The National Park will be established broadly along the lines proposed by the Countryside Agency seven years ago and will bring greater protection and funding to the area. The Western Weald, Ditchling and Lewes have now all been included in the designation.
With the inclusion of the Western Weald, the Park will ensure that this important landscape is properly protected from inappropriate development, overcoming the concern that loss of the designation as an Area of Outstanding Natural Beauty could cause adverse effects.
A new National Park Authority will be formed, and is expected to come into power in 2011. With the demands for new housing and large-scale development in the South East, the National Park Authority will need to be a strong guardian of the South Downs . CPRE Sussex will look to work with the new body and the many organisations of the South Downs Campaign to ensure its success.
CPRE Sussex has strongly supported the South Downs Campaign in pressing for a boundary to the South Downs National Park which would not exclude the Western Weald, Ditchling and Lewes.
We joined with CPRE Hampshire and many other organisations in giving evidence to the re-opened Public Inquiry last year. The Inspector submitted his report to DEFRA in Autumn 2008 and we hope for an announcement from the Minister in May 2009.
More details are available on the Planning Inspectorate website.
We urged residents to respond to the consultation to ensure the government hears loud and clear that the revised boundary, if approved, will seal the fate of large tracts of our beautiful Sussex countryside. Without the protected status of a National Park, areas such as the western Weald and Ditchling are sure to be subjected to death by a thousand cuts through piecemeal development and encroachment. Once we have lost our countryside under concrete it cannot be replaced
The South Downs extend from Winchester in Hampshire and across the breadth of Sussex reaching the coast at Eastbourne . The characteristic chalk ridge dominates much of Sussex , however the scarp slopes with their heathland landscape to the north also play an important role in the familiar Downland landscapes.

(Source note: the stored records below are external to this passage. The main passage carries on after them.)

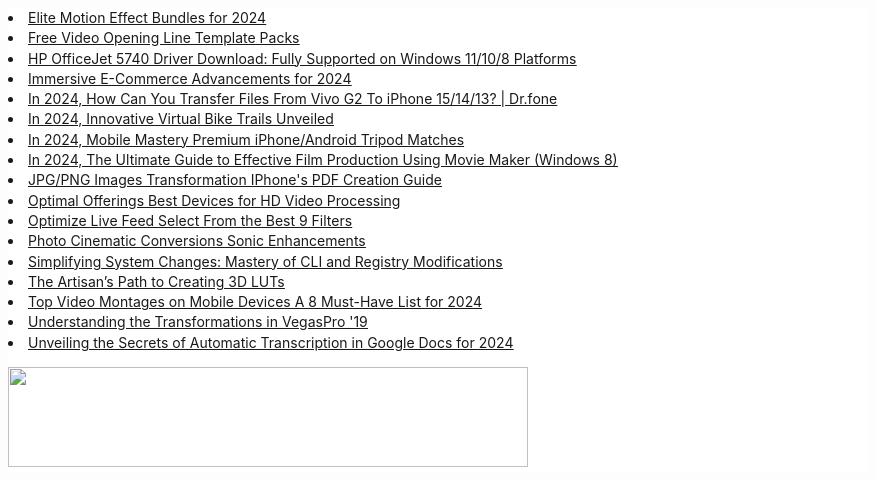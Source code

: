 <li><a href="https://article-files.techidaily.com/elite-motion-effect-bundles-for-2024/"><u>Elite Motion Effect Bundles for 2024</u></a></li>
<li><a href="https://extra-hints.techidaily.com/free-video-opening-line-template-packs/"><u>Free Video Opening Line Template Packs</u></a></li>
<li><a href="https://driver-download.techidaily.com/hp-officejet-5740-driver-download-fully-supported-on-windows-11108-platforms/"><u>HP OfficeJet 5740 Driver Download: Fully Supported on Windows 11/10/8 Platforms</u></a></li>
<li><a href="https://article-files.techidaily.com/immersive-e-commerce-advancements-for-2024/"><u>Immersive E-Commerce Advancements for 2024</u></a></li>
<li><a href="https://android-transfer.techidaily.com/in-2024-how-can-you-transfer-files-from-vivo-g2-to-iphone-151413-drfone-by-drfone-transfer-from-android-transfer-from-android/"><u>In 2024, How Can You Transfer Files From Vivo G2 To iPhone 15/14/13? | Dr.fone</u></a></li>
<li><a href="https://article-files.techidaily.com/in-2024-innovative-virtual-bike-trails-unveiled/"><u>In 2024, Innovative Virtual Bike Trails Unveiled</u></a></li>
<li><a href="https://extra-skills.techidaily.com/in-2024-mobile-mastery-premium-iphoneandroid-tripod-matches/"><u>In 2024, Mobile Mastery  Premium iPhone/Android Tripod Matches</u></a></li>
<li><a href="https://article-files.techidaily.com/in-2024-the-ultimate-guide-to-effective-film-production-using-movie-maker-windows-8/"><u>In 2024, The Ultimate Guide to Effective Film Production Using Movie Maker (Windows 8)</u></a></li>
<li><a href="https://article-files.techidaily.com/jpgpng-images-transformation-iphones-pdf-creation-guide/"><u>JPG/PNG Images Transformation  IPhone's PDF Creation Guide</u></a></li>
<li><a href="https://article-files.techidaily.com/optimal-offerings-best-devices-for-hd-video-processing/"><u>Optimal Offerings  Best Devices for HD Video Processing</u></a></li>
<li><a href="https://article-files.techidaily.com/optimize-live-feed-select-from-the-best-9-filters/"><u>Optimize Live Feed  Select From the Best 9 Filters</u></a></li>
<li><a href="https://article-files.techidaily.com/photo-cinematic-conversions-sonic-enhancements/"><u>Photo Cinematic Conversions  Sonic Enhancements</u></a></li>
<li><a href="https://win11-tips.techidaily.com/simplifying-system-changes-mastery-of-cli-and-registry-modifications/"><u>Simplifying System Changes: Mastery of CLI and Registry Modifications</u></a></li>
<li><a href="https://article-files.techidaily.com/the-artisans-path-to-creating-3d-luts/"><u>The Artisan’s Path to Creating 3D LUTs</u></a></li>
<li><a href="https://article-files.techidaily.com/top-video-montages-on-mobile-devices-a-8-must-have-list-for-2024/"><u>Top Video Montages on Mobile Devices  A 8 Must-Have List for 2024</u></a></li>
<li><a href="https://article-files.techidaily.com/understanding-the-transformations-in-vegaspro-19/"><u>Understanding the Transformations in VegasPro '19</u></a></li>
<li><a href="https://article-files.techidaily.com/unveiling-the-secrets-of-automatic-transcription-in-google-docs-for-2024/"><u>Unveiling the Secrets of Automatic Transcription in Google Docs for 2024</u></a></li>
</ul></div>


<a href="https://imp.i110150.net/c/5597632/924299/11305" target="_top" id="924299"><img src="//a.impactradius-go.com/display-ad/11305-924299" border="0" alt="" width="520" height="100"/></a>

The Downs and their environs form extensive areas of natural beauty, combining a wide range of landscape characteristics of national importance.
Protected as an Area of Outstanding Natural Beauty (AONB) an estimated 32 million people visit the Downs annually for informal countryside recreation. Walking, horse riding and cycling are just some of the many ways in which residents and visitors alike enjoy this unique area.
Close to large areas of conurbation within the South East (ie the Coastal Plain, London and its suburbs) it forms an essential and well used recreational lung which it is essential to maintain in such a heavily populated region.